4. **Update BUILD-SYSTEM-INVARIANTS.md** (Phase 5.2): ~30 minutes.
---
## File Change Summary
| File | Change | Phase |
|------|--------|-------|
| `scripts/lint-config-paths.sh` | New — lint for /usr/lib/init.d/ in config files | 1 |
| `mk/depends.mk` | Add lint-config target | 1 |
| `AGENTS.md` | Add installer file layering section | 5 |
| `local/docs/BUILD-SYSTEM-INVARIANTS.md` | Add invariants I1I3 | 5 |
| `local/patches/installer/collision-detection.patch` | New — installer collision detection | 2 |
| `recipes/core/installer/recipe.toml` | Wire collision detection patch | 2 |
| `scripts/validate-init-services.sh` | New — post-image init validation | 4 |
| `mk/disk.mk` | Add validate-init target | 4 |
| `src/cook/package.rs` | Parse installs field from recipe.toml | 3 |
| `src/recipe.rs` (or equivalent) | Add installs field to recipe struct | 3 |
---
## Scope Boundaries
**In scope:**
- Init service file path enforcement and collision detection
- Installer file-layer collision detection
- Post-image validation for init services
- Recipe file-ownership manifests (optional field)

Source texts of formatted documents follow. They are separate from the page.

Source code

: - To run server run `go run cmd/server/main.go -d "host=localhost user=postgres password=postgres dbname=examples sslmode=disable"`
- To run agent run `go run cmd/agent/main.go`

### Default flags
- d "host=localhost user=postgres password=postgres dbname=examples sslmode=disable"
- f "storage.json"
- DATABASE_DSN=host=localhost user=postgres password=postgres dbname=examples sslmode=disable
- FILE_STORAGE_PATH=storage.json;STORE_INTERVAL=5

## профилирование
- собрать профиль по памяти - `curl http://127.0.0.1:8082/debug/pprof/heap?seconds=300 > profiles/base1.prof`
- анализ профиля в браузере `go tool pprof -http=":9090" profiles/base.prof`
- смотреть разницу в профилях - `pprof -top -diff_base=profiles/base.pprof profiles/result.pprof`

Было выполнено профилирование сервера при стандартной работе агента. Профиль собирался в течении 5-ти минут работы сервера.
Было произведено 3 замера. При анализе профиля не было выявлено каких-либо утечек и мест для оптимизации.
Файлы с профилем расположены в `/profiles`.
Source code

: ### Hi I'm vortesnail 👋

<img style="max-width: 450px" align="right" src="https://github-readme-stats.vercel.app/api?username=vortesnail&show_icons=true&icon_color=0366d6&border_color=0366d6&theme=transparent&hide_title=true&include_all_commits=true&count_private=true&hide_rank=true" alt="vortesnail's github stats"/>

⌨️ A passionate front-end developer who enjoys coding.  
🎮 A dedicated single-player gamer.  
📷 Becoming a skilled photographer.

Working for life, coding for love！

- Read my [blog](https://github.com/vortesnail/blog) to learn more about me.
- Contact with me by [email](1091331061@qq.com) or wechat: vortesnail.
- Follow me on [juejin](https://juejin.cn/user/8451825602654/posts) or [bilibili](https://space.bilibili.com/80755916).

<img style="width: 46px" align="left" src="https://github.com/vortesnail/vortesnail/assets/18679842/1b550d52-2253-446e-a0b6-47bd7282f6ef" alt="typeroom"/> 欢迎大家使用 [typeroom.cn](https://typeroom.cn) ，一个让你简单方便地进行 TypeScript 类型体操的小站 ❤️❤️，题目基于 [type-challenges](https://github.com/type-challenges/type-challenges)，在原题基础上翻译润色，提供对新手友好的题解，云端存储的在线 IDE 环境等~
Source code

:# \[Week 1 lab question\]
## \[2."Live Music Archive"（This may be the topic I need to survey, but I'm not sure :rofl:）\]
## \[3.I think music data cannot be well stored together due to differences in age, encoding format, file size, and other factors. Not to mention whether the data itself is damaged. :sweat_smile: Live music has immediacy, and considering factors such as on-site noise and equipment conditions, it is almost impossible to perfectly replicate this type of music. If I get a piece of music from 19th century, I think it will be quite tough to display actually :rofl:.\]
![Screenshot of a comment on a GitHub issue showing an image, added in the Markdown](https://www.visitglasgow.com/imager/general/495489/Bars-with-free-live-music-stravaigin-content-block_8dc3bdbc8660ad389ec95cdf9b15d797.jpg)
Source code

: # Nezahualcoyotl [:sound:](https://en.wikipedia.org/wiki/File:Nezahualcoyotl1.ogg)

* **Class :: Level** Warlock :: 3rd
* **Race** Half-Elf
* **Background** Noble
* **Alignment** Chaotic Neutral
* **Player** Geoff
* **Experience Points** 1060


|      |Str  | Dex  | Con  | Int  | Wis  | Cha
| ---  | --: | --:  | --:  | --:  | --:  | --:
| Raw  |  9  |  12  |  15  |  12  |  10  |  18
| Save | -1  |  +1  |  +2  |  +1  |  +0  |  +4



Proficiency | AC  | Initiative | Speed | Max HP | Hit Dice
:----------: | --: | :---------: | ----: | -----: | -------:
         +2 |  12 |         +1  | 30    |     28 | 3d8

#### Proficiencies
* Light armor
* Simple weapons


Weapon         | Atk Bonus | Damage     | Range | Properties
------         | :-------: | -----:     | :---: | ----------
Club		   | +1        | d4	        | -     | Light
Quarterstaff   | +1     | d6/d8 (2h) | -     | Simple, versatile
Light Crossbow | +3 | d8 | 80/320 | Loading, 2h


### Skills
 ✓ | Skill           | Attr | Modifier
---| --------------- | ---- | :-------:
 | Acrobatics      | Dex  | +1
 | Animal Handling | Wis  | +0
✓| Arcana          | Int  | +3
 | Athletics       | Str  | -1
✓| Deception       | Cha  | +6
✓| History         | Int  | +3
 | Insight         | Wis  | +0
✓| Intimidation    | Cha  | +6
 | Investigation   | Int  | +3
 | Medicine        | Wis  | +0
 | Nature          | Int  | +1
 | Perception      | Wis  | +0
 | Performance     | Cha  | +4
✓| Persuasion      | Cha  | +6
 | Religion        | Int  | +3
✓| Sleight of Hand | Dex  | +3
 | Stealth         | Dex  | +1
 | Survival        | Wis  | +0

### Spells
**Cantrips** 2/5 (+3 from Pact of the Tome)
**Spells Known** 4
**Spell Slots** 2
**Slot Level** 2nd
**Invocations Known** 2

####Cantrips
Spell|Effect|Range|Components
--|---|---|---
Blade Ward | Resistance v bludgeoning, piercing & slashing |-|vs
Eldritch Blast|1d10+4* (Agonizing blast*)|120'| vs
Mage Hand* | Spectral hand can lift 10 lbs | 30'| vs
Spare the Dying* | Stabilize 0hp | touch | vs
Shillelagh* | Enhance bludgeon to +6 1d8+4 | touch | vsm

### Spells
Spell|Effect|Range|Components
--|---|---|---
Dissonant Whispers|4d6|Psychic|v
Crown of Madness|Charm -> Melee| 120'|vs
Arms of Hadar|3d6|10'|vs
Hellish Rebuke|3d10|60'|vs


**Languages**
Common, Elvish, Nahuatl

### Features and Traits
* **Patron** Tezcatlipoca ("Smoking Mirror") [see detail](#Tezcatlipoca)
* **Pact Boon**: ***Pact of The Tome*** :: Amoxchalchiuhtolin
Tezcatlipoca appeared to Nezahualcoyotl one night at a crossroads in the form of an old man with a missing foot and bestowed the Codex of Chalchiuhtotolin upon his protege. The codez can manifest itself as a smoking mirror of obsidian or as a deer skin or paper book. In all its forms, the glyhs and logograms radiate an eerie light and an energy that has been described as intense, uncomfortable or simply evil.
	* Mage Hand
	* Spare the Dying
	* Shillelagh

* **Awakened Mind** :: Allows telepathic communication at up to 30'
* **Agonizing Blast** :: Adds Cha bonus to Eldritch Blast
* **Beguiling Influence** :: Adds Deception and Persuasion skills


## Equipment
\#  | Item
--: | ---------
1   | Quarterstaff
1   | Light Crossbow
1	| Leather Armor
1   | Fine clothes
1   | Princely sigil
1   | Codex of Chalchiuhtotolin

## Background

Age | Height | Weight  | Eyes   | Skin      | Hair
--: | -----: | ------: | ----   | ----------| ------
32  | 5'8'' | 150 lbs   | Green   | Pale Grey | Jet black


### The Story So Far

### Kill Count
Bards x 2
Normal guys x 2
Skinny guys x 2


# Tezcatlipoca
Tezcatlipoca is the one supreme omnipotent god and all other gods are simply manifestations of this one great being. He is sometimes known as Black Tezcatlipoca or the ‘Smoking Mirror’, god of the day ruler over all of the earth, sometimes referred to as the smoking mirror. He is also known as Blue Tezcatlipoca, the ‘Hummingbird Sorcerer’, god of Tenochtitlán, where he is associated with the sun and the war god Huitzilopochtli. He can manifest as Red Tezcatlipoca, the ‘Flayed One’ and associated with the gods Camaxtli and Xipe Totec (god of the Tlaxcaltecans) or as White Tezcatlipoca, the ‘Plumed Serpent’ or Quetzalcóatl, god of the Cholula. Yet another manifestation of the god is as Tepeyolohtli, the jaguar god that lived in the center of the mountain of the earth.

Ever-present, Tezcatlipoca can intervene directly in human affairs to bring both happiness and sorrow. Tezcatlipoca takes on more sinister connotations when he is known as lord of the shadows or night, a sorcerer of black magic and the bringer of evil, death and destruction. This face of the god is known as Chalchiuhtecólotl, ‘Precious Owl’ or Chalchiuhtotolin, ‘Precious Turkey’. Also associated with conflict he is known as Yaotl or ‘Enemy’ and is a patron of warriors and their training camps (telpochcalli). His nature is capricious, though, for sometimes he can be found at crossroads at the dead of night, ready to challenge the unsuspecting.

- Architectural documentation
**Out of scope:**
- Init system redesign (scheduler, service types, dependency resolution)
- Package manager changes (pkgar format, dependency resolution)
- Build system Makefile restructuring
- Runtime validation of service startup order
- General file-conflict detection across all filesystem paths
(init service paths are the critical path; general detection is Phase 3)
---
## Relationship to Existing Plans
- **BUILD-SYSTEM-INVARIANTS.md**: This plan adds invariants I1I3 to the existing
surface-ownership model. Phases 14 implement enforcement of these new invariants.
- **PATCH-GOVERNANCE.md**: Unchanged. Patch governance covers source-tree durability;
this plan covers installer file-layer collisions — orthogonal concerns.
- **CONSOLE-TO-KDE-DESKTOP-PLAN.md**: This plan is infrastructure, not a desktop
feature. It prevents build-system regressions that could block the desktop path.
- **DBUS-INTEGRATION-PLAN.md**: The triggering incident was a D-Bus regression caused
by init service file collisions. This plan prevents recurrence of the root cause.